§ Problem: Reproduce word for word the lines between those holding "Mikrofon | Szükséges |" and "a szükséges |", inclusive, and nothing else from the data below.

Stored data
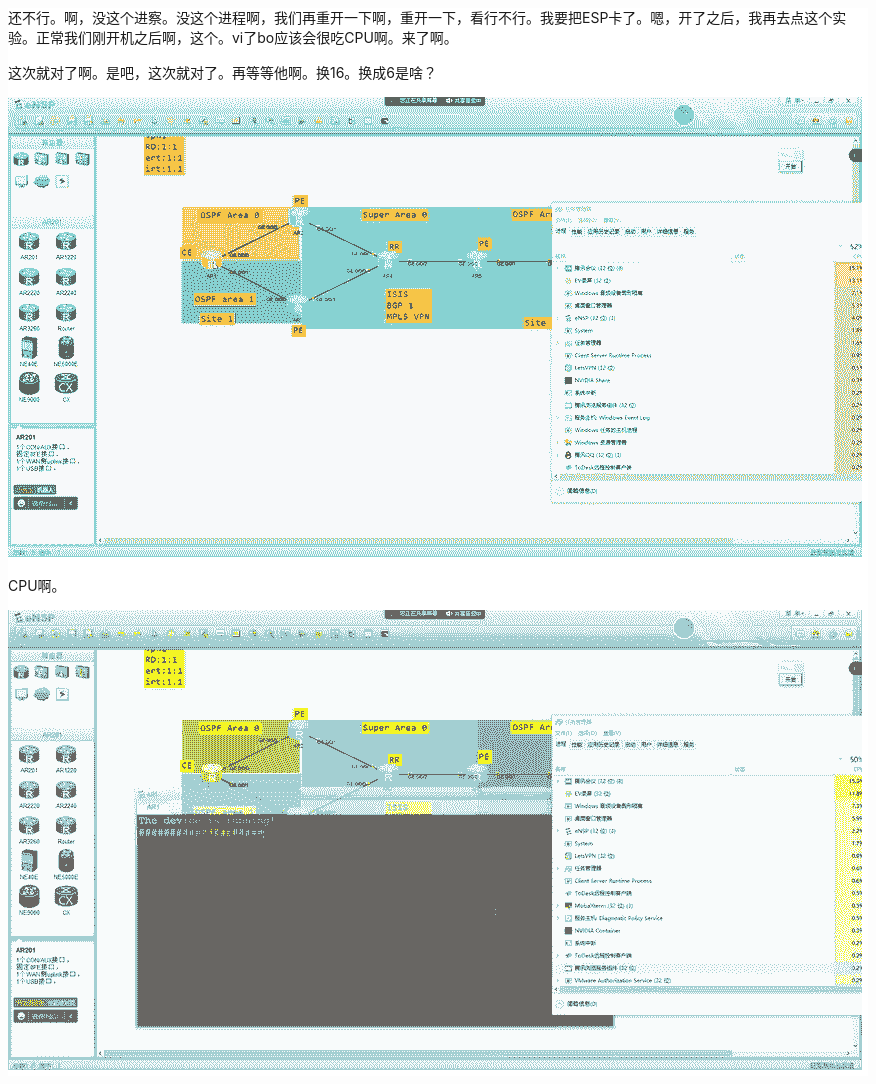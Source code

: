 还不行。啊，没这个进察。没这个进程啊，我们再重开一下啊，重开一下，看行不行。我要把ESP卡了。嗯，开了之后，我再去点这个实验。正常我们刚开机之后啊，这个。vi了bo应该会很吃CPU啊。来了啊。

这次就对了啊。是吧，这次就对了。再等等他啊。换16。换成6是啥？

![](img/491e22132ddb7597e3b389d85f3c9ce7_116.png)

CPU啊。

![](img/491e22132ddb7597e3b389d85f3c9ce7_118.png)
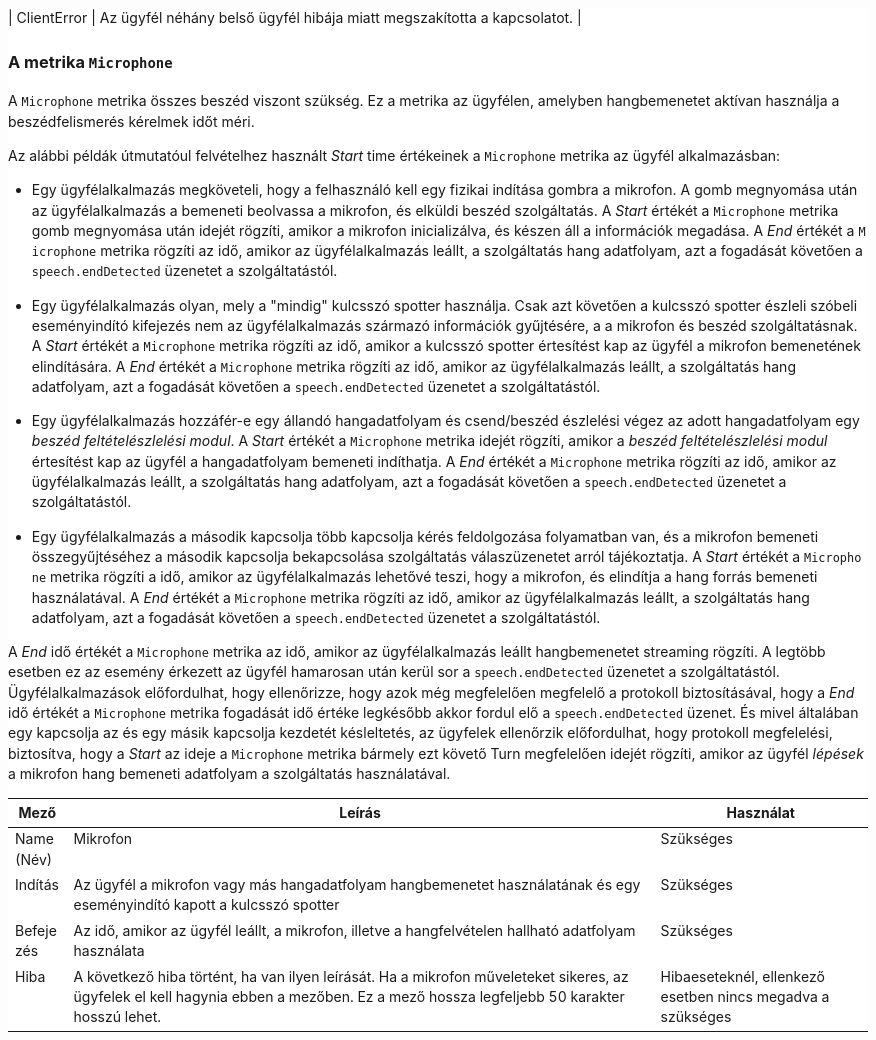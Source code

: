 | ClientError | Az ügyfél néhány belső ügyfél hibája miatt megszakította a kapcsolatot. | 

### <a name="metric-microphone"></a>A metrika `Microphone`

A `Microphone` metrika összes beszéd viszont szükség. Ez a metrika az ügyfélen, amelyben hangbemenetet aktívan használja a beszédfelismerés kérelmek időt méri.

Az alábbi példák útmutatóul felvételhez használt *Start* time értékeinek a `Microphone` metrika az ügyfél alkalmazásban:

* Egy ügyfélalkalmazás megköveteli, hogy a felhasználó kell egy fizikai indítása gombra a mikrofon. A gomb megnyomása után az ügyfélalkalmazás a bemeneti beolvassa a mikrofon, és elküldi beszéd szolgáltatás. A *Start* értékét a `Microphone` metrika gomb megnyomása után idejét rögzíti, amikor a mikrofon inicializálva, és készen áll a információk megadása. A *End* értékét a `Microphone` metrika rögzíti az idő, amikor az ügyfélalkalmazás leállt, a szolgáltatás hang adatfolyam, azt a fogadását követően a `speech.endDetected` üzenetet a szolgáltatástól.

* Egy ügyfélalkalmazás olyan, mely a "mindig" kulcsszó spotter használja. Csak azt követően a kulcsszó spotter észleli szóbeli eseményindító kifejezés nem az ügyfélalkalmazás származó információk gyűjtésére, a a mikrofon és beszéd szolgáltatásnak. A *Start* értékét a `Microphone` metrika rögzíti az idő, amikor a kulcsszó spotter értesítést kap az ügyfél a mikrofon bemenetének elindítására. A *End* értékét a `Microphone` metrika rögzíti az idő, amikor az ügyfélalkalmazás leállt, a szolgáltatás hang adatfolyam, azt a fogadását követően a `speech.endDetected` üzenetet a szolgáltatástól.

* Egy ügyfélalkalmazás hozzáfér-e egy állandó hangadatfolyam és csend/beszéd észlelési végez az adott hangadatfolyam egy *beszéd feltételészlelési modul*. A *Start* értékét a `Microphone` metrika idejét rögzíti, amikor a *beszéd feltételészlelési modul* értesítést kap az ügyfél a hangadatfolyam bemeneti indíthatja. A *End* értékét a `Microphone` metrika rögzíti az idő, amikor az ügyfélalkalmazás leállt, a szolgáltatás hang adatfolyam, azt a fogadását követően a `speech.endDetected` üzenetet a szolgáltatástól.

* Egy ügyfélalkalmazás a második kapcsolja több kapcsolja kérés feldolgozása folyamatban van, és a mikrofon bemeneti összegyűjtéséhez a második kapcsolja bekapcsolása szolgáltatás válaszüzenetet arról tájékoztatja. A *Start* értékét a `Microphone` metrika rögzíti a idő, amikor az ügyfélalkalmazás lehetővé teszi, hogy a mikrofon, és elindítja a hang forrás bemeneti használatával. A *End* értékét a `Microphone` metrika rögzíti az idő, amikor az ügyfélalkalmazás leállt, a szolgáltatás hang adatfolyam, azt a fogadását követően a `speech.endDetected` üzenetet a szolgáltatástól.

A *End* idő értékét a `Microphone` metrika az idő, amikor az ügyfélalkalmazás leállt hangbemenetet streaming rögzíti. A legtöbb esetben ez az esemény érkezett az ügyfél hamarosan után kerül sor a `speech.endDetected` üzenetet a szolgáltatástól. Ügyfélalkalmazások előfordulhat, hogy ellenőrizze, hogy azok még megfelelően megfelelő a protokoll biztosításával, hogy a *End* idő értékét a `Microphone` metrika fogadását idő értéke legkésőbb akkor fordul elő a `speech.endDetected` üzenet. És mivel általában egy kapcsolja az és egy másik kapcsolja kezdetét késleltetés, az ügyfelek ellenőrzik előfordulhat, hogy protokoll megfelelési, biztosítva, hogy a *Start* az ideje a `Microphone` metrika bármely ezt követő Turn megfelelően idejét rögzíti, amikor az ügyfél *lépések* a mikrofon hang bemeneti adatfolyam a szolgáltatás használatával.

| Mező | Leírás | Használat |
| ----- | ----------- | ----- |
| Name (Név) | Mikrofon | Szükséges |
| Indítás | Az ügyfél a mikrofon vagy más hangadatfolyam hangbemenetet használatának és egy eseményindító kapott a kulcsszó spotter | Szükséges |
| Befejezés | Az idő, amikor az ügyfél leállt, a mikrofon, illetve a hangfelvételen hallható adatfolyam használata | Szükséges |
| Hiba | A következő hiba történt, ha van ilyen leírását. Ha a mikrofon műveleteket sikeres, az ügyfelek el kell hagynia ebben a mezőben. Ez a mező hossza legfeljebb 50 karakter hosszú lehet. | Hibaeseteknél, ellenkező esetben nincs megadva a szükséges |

--

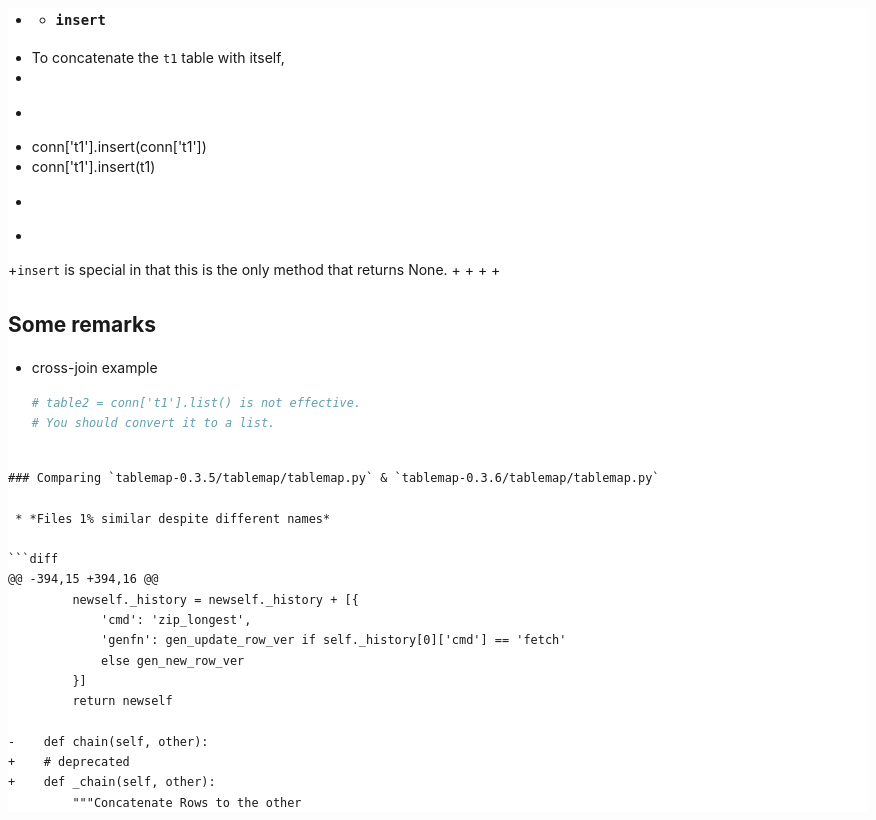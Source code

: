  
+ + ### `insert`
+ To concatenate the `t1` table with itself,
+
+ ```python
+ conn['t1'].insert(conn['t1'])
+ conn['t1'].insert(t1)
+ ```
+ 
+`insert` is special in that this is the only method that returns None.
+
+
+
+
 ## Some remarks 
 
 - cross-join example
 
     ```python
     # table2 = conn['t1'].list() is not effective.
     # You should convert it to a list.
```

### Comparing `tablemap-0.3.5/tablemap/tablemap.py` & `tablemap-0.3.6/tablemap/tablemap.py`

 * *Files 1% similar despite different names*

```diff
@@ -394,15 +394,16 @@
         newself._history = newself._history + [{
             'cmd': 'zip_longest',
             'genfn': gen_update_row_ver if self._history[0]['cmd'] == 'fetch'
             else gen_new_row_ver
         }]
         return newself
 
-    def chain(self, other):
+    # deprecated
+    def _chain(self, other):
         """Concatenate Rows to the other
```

§ Response box:
| Name (Név) | Mikrofon | Szükséges |
| Indítás | Az ügyfél a mikrofon vagy más hangadatfolyam hangbemenetet használatának és egy eseményindító kapott a kulcsszó spotter | Szükséges |
| Befejezés | Az idő, amikor az ügyfél leállt, a mikrofon, illetve a hangfelvételen hallható adatfolyam használata | Szükséges |
| Hiba | A következő hiba történt, ha van ilyen leírását. Ha a mikrofon műveleteket sikeres, az ügyfelek el kell hagynia ebben a mezőben. Ez a mező hossza legfeljebb 50 karakter hosszú lehet. | Hibaeseteknél, ellenkező esetben nincs megadva a szükséges |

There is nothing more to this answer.